Collected data:

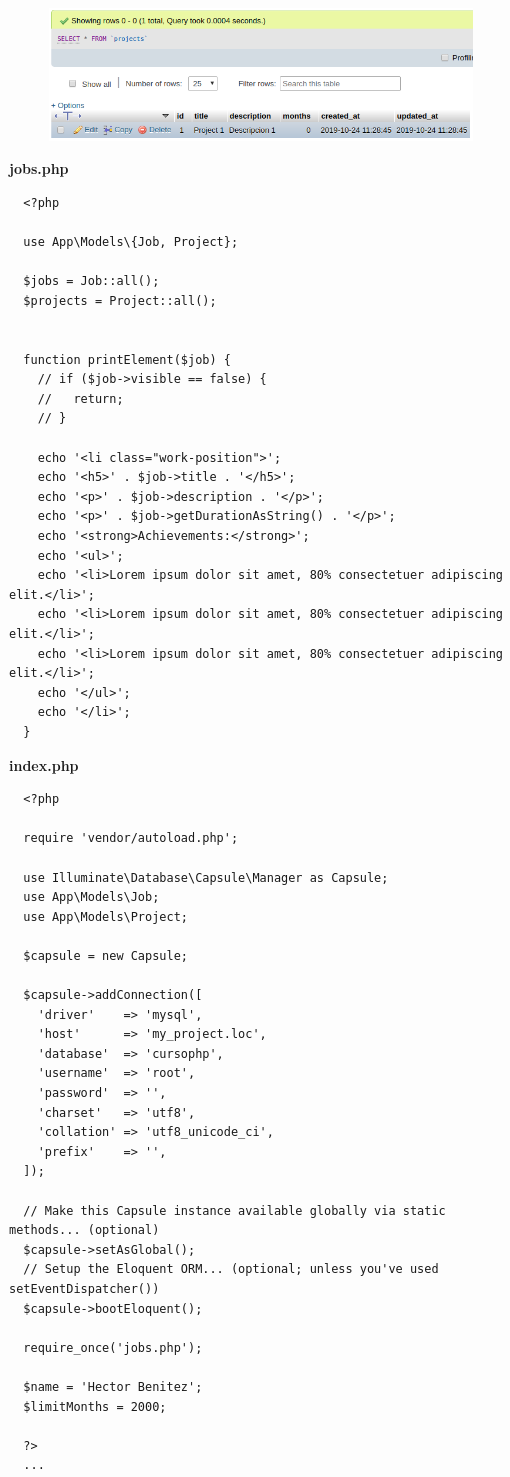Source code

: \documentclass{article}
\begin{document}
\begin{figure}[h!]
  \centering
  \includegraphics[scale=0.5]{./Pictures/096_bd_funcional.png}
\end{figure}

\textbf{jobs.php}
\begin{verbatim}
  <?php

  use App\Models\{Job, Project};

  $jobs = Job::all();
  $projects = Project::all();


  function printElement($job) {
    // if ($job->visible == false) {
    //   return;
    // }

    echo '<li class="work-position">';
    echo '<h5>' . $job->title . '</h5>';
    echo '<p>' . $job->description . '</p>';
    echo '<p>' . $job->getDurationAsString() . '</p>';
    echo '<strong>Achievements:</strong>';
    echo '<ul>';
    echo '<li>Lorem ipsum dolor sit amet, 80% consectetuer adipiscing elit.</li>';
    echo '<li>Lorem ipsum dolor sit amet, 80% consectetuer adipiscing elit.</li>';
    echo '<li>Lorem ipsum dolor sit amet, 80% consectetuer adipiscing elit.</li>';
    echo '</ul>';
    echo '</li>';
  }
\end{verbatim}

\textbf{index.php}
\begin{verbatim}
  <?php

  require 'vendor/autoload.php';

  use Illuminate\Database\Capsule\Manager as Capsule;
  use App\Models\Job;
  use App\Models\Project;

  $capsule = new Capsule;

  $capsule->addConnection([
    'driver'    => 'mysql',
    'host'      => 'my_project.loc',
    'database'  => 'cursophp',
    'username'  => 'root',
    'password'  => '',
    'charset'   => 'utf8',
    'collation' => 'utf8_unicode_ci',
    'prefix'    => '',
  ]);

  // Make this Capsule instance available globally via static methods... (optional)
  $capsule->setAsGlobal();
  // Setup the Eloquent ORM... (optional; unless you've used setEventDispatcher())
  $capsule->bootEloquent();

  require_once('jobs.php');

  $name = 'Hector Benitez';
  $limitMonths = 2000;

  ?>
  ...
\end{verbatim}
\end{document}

--- EXERCISE AIM ---
Transcribe exactly, starting at the line with "echo '<strong>Achievements:</strong>';" and continuing through the last line of the data above; leave out all earlier lines.

--- SOLVED PROBLEM ---
    echo '<strong>Achievements:</strong>';
    echo '<ul>';
    echo '<li>Lorem ipsum dolor sit amet, 80% consectetuer adipiscing elit.</li>';
    echo '<li>Lorem ipsum dolor sit amet, 80% consectetuer adipiscing elit.</li>';
    echo '<li>Lorem ipsum dolor sit amet, 80% consectetuer adipiscing elit.</li>';
    echo '</ul>';
    echo '</li>';
  }
\end{verbatim}

\textbf{index.php}
\begin{verbatim}
  <?php

  require 'vendor/autoload.php';

  use Illuminate\Database\Capsule\Manager as Capsule;
  use App\Models\Job;
  use App\Models\Project;

  $capsule = new Capsule;

  $capsule->addConnection([
    'driver'    => 'mysql',
    'host'      => 'my_project.loc',
    'database'  => 'cursophp',
    'username'  => 'root',
    'password'  => '',
    'charset'   => 'utf8',
    'collation' => 'utf8_unicode_ci',
    'prefix'    => '',
  ]);

  // Make this Capsule instance available globally via static methods... (optional)
  $capsule->setAsGlobal();
  // Setup the Eloquent ORM... (optional; unless you've used setEventDispatcher())
  $capsule->bootEloquent();

  require_once('jobs.php');

  $name = 'Hector Benitez';
  $limitMonths = 2000;

  ?>
  ...
\end{verbatim}
\end{document}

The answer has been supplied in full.